Despite their importance our knowledge about their variable
natural and anthropogenic sources and sinks has significant gaps.
Satellite observations can add important global scale information
on greenhouse gas sources and sinks provided the data are accurate and
precise enough and are sensitive to the lowest atmospheric layers
where the variability due to regional greenhouse gas sources
and sinks are largest. SCIAMACHY onboard ENVISAT is the first satellite
instrument which covers important absorption bands of both gases in the
near-infrared/shortwave-infrared (NIR/SWIR) spectral region.
In nadir mode SCIAMACHY observes reflected and backscattered solar radiation.
The daytime measurements are therefore very sensitive to near-surface
greenhouse gas concentration changes except in case of significant
cloud cover.
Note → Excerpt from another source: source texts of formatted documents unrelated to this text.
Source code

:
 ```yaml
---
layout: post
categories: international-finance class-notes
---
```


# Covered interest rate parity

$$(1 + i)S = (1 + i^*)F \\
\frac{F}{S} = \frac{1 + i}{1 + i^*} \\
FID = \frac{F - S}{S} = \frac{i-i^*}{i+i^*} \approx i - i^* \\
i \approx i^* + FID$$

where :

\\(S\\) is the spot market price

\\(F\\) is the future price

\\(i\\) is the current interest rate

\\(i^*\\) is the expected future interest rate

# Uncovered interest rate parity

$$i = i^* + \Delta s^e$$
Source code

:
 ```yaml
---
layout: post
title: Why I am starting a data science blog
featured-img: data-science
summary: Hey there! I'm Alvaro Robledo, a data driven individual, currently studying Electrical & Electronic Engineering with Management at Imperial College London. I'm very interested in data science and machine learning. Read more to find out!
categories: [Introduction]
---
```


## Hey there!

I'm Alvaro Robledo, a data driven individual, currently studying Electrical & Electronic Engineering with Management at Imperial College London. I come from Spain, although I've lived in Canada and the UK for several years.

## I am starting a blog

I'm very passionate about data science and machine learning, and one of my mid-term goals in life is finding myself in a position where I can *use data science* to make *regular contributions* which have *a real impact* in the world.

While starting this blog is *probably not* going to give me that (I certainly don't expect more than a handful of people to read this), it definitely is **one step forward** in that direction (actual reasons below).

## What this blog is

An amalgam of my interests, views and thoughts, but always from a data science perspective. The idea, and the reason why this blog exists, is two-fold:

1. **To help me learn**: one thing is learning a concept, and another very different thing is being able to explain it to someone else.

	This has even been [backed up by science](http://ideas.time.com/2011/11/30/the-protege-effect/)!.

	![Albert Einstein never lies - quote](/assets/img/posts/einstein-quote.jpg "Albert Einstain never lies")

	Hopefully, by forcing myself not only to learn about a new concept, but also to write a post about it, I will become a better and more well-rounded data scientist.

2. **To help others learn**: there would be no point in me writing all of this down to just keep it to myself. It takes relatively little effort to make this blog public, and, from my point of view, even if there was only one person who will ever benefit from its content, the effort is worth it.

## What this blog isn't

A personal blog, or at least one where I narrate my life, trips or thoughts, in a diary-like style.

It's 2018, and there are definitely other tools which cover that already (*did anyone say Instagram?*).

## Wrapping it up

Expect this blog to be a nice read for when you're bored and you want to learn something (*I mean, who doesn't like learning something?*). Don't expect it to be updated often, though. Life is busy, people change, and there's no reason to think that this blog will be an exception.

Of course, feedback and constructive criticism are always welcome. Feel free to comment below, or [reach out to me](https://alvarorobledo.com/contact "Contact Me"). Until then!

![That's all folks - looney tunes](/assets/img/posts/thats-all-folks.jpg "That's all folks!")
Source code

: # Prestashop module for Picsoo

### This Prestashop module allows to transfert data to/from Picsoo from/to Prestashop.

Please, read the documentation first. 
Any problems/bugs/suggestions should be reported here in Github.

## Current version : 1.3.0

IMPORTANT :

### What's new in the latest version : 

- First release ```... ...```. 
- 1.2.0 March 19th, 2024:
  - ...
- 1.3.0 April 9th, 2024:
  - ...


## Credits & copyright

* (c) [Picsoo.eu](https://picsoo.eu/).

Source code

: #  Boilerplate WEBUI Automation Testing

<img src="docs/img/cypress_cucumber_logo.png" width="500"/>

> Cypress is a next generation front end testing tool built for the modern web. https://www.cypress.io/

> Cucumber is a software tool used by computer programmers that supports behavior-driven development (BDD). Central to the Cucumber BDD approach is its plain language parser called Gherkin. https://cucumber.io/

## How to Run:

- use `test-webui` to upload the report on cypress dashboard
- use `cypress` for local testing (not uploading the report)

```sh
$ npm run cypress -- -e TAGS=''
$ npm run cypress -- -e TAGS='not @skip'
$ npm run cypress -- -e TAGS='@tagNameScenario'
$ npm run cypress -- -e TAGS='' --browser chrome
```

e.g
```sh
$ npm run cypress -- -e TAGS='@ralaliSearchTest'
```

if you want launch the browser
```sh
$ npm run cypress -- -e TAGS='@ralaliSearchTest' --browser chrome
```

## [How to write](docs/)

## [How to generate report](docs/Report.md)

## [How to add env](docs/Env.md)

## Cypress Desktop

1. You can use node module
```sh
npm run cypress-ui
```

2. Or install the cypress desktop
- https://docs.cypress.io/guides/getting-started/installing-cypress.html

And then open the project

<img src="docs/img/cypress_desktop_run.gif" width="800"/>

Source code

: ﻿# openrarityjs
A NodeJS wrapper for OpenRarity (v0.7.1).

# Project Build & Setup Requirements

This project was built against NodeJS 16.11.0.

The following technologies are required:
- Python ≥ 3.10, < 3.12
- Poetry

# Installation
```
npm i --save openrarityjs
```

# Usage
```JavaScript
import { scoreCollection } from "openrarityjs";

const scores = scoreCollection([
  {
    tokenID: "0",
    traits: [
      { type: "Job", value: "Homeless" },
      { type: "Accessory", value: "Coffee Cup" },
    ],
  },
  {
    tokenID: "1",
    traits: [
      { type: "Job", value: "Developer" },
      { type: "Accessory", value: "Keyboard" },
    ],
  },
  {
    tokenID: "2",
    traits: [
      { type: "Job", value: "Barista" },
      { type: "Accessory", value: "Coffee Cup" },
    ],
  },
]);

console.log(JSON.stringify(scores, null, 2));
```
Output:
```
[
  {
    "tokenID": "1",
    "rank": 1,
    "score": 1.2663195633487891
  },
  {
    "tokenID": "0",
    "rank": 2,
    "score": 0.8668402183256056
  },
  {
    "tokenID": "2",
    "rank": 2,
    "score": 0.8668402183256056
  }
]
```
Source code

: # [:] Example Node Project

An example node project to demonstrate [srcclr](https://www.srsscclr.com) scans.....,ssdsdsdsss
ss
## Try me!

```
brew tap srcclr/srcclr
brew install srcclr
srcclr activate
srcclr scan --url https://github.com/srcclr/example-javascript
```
At the Institute of Environmental Physics (IUP) of the
University of Bremen, Germany, the Weighting Function Modified Differential
Optical Absorption Spectroscopy (WFM-DOAS or WFMD) algorithm
has been developed and is continuously improved to extract the
atmospheric greenhouse gas information from the SCIAMACHY spectra.
Retrieval and analysis focussed on the
first three full years of the ENVISAT mission (2003-2005) but recently we started to also analyse
the data after 2005.
The status of this ongoing retrieval activity will be presented
focussing on discussion of the SCIAMACHY greenhouse gas data sets
over interesting source regions and first results from
analysing SCIAMACHY data after 2005.